A couple of weeks ago, the Church throughout the world celebrated the feast of the conversion of the apostle Paul. I think we are all familiar with the famous account where Paul while on the road to Damascus to persecute Christians is struck down by a blinding light and the voice of Jesus asking why he is persecuting Him. Paul never could have known that day where this encounter with the Risen Lord would lead him.This is the most dramatic account of conversion in the New Testament and shows just how powerful and important the idea of conversion is for all of us who believe.
Many people can point to a moment or experience in their life that began their journey with the Lord. For most people, the experience of conversion is not nearly as dramatic as it was for St. Paul.They may have always practiced the faith and cannot pinpoint a specific moment when they began to believe more strongly. It is instead like a silent evolution of belief that over the years went unnoticed as the Lord worked silently on the heart of the person. Some will speak about how they were raised with the faith but at some point in their life stopped practicing. They talk about coming back as a type of reversion. It can almost seem like in those years that a person no longer practiced that God had sort of given up on them, just patiently waiting for their return.

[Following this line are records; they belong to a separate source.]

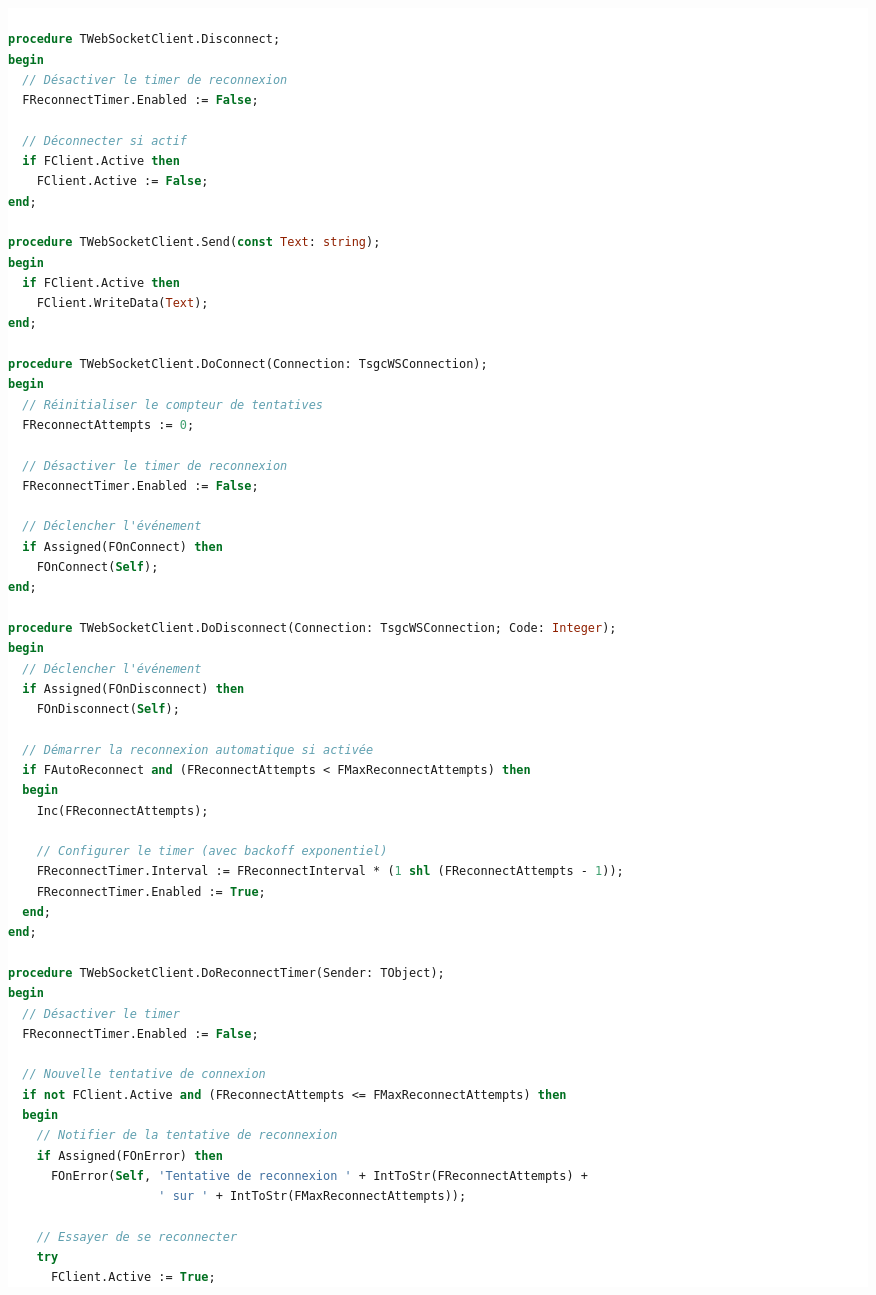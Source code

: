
 ```pascal

procedure TWebSocketClient.Disconnect;
begin
  // Désactiver le timer de reconnexion
  FReconnectTimer.Enabled := False;

  // Déconnecter si actif
  if FClient.Active then
    FClient.Active := False;
end;

procedure TWebSocketClient.Send(const Text: string);
begin
  if FClient.Active then
    FClient.WriteData(Text);
end;

procedure TWebSocketClient.DoConnect(Connection: TsgcWSConnection);
begin
  // Réinitialiser le compteur de tentatives
  FReconnectAttempts := 0;

  // Désactiver le timer de reconnexion
  FReconnectTimer.Enabled := False;

  // Déclencher l'événement
  if Assigned(FOnConnect) then
    FOnConnect(Self);
end;

procedure TWebSocketClient.DoDisconnect(Connection: TsgcWSConnection; Code: Integer);
begin
  // Déclencher l'événement
  if Assigned(FOnDisconnect) then
    FOnDisconnect(Self);

  // Démarrer la reconnexion automatique si activée
  if FAutoReconnect and (FReconnectAttempts < FMaxReconnectAttempts) then
  begin
    Inc(FReconnectAttempts);

    // Configurer le timer (avec backoff exponentiel)
    FReconnectTimer.Interval := FReconnectInterval * (1 shl (FReconnectAttempts - 1));
    FReconnectTimer.Enabled := True;
  end;
end;

procedure TWebSocketClient.DoReconnectTimer(Sender: TObject);
begin
  // Désactiver le timer
  FReconnectTimer.Enabled := False;

  // Nouvelle tentative de connexion
  if not FClient.Active and (FReconnectAttempts <= FMaxReconnectAttempts) then
  begin
    // Notifier de la tentative de reconnexion
    if Assigned(FOnError) then
      FOnError(Self, 'Tentative de reconnexion ' + IntToStr(FReconnectAttempts) +
                     ' sur ' + IntToStr(FMaxReconnectAttempts));

    // Essayer de se reconnecter
    try
      FClient.Active := True;
```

It seems to me that this misses the mark. Even when a person falls far from the Lord and the practice of their faith, He never gives up on us, but in gentle, subtle ways continues to work on our heart so that when we do come back it is a return to the One Who has never left us. Yet even for the one who is practicing their faith and seeking to live a life in conformity with the Commandments, the work of conversion is never really finished. Our entire life is a deepening of that union with the Lord, a profound and beautiful growth as we see with just a little more clarity the splendor of the One Who attracts us into a relationship of love and eternal communion.

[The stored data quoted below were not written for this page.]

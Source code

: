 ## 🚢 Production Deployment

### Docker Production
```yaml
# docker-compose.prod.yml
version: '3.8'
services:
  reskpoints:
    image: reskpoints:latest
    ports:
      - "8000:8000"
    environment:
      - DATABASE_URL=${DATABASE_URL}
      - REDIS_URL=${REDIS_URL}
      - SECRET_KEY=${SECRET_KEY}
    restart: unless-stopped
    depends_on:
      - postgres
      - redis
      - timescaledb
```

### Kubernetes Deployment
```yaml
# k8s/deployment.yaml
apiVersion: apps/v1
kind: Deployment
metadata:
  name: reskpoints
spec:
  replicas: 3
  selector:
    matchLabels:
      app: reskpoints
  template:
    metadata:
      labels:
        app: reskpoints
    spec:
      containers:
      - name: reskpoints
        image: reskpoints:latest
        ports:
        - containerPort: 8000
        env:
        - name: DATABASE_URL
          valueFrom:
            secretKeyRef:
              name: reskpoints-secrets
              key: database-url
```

For the one considering a vocation to the priesthood, and indeed after ordination, the man must understand first his own need for deeper conversion before he can effectively minister to others in their journey of faith. It is said that a good penitent makes a good confessor. A man who understands his need for mercy, and his total dependence on the Lord for the ongoing fidelity to his vocation, will be better able to assist those in the sacrament when they come for forgiveness and guidance. But the sacrament is only sought out and truly appreciated if we come with a heart open to the challenging work of conversion and the changes to our life that this may entail. A good examination of conscience before approaching the sacrament and the daily examen prayer can certainly help to identify what areas of my life still are not illuminated by the brilliance of the Gospel. Where does Jesus not have sovereignty in my life? Only by asking these difficult questions can we see where further conversion and growth must happen.

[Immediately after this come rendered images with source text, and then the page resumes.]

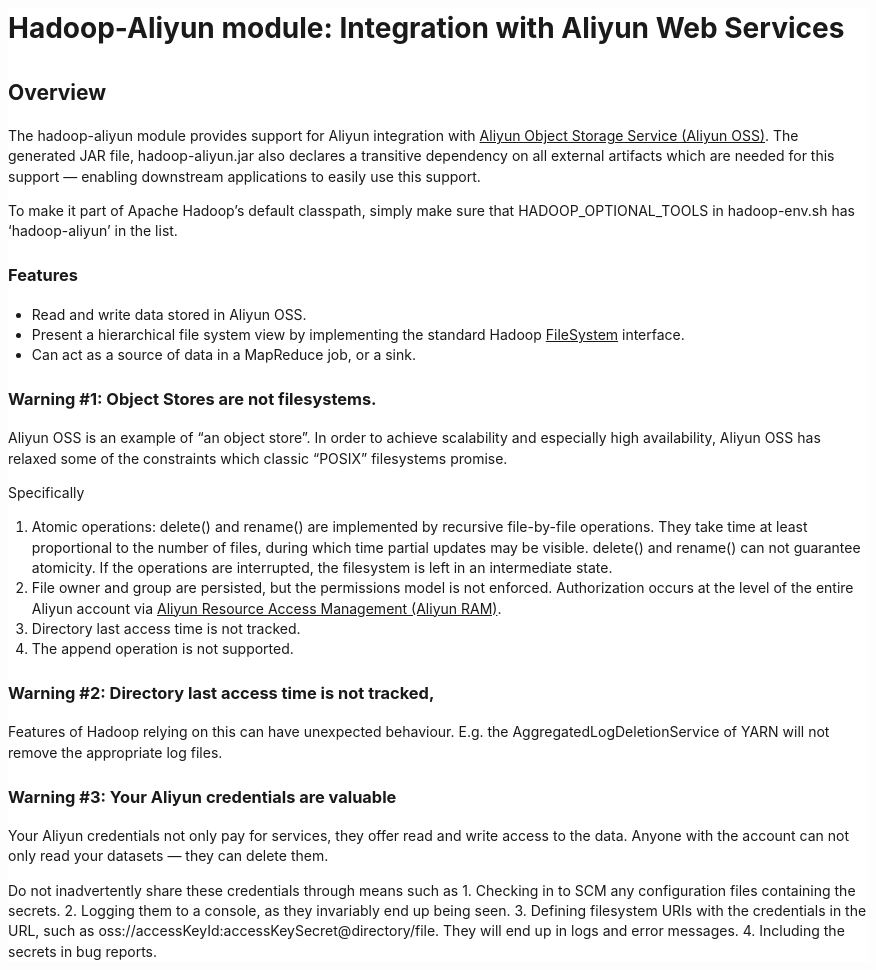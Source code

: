 

# Hadoop-Aliyun module: Integration with Aliyun Web Services

## Overview

The hadoop-aliyun module provides support for Aliyun integration with [Aliyun Object Storage Service (Aliyun OSS)](https://www.aliyun.com/product/oss). The generated JAR file, hadoop-aliyun.jar also declares a transitive dependency on all external artifacts which are needed for this support — enabling downstream applications to easily use this support.

To make it part of Apache Hadoop’s default classpath, simply make sure that HADOOP_OPTIONAL_TOOLS in hadoop-env.sh has ‘hadoop-aliyun’ in the list.

### Features

  * Read and write data stored in Aliyun OSS.
  * Present a hierarchical file system view by implementing the standard Hadoop [FileSystem](../api/org/apache/hadoop/fs/FileSystem.html) interface.
  * Can act as a source of data in a MapReduce job, or a sink.



### Warning #1: Object Stores are not filesystems.

Aliyun OSS is an example of “an object store”. In order to achieve scalability and especially high availability, Aliyun OSS has relaxed some of the constraints which classic “POSIX” filesystems promise.

Specifically

  1. Atomic operations: delete() and rename() are implemented by recursive file-by-file operations. They take time at least proportional to the number of files, during which time partial updates may be visible. delete() and rename() can not guarantee atomicity. If the operations are interrupted, the filesystem is left in an intermediate state.
  2. File owner and group are persisted, but the permissions model is not enforced. Authorization occurs at the level of the entire Aliyun account via [Aliyun Resource Access Management (Aliyun RAM)](https://www.aliyun.com/product/ram).
  3. Directory last access time is not tracked.
  4. The append operation is not supported.



### Warning #2: Directory last access time is not tracked,

Features of Hadoop relying on this can have unexpected behaviour. E.g. the AggregatedLogDeletionService of YARN will not remove the appropriate log files.

### Warning #3: Your Aliyun credentials are valuable

Your Aliyun credentials not only pay for services, they offer read and write access to the data. Anyone with the account can not only read your datasets — they can delete them.

Do not inadvertently share these credentials through means such as 1. Checking in to SCM any configuration files containing the secrets. 2. Logging them to a console, as they invariably end up being seen. 3. Defining filesystem URIs with the credentials in the URL, such as oss://accessKeyId:accessKeySecret@directory/file. They will end up in logs and error messages. 4. Including the secrets in bug reports.
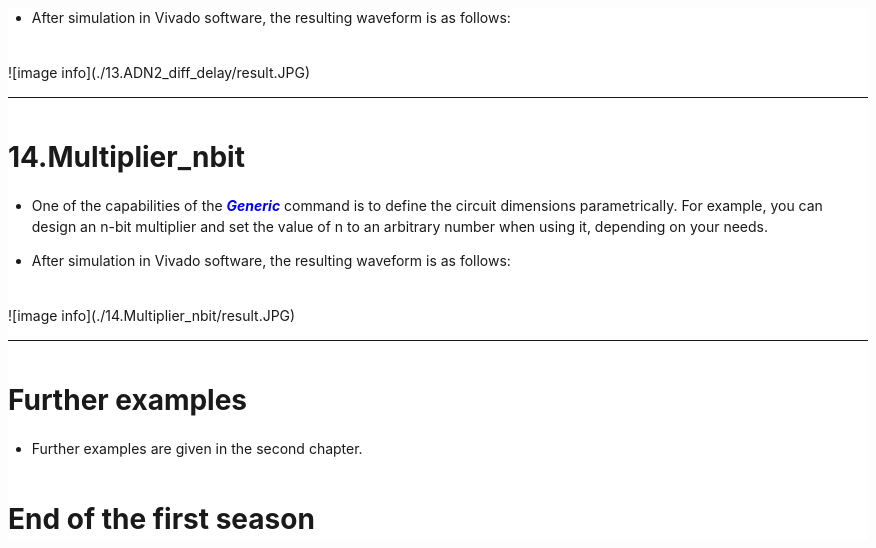 -  After simulation in Vivado software, the resulting waveform is as follows:
<br>
![image info](./13.ADN2_diff_delay/result.JPG)

---

<h1 id = 'h14'> 14.Multiplier_nbit </h1>

- One of the capabilities of the <span style="color:blue">_**Generic**_</span>  command is to define the circuit dimensions parametrically. For example, you can design an n-bit multiplier and set the value of n to an arbitrary number when using it, depending on your needs.

-  After simulation in Vivado software, the resulting waveform is as follows:
<br>
![image info](./14.Multiplier_nbit/result.JPG)

---

<h1 id = 'h15'> Further examples </h1>

- Further examples are given in the second chapter.

# End of the first season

The years of discernment before entering the seminary and then the time spent in formation with a good spiritual director can help the man discerning see where the Lord currently is in his life and where he still needs to invite Him in. As we approach the season of Lent and begin to turn attention to the penitential and prayerful aspects of this grace-filled time, we ask the Lord, all of us as His disciples, to grant us a heart like St. Paul that desires to go deeper in our conversion.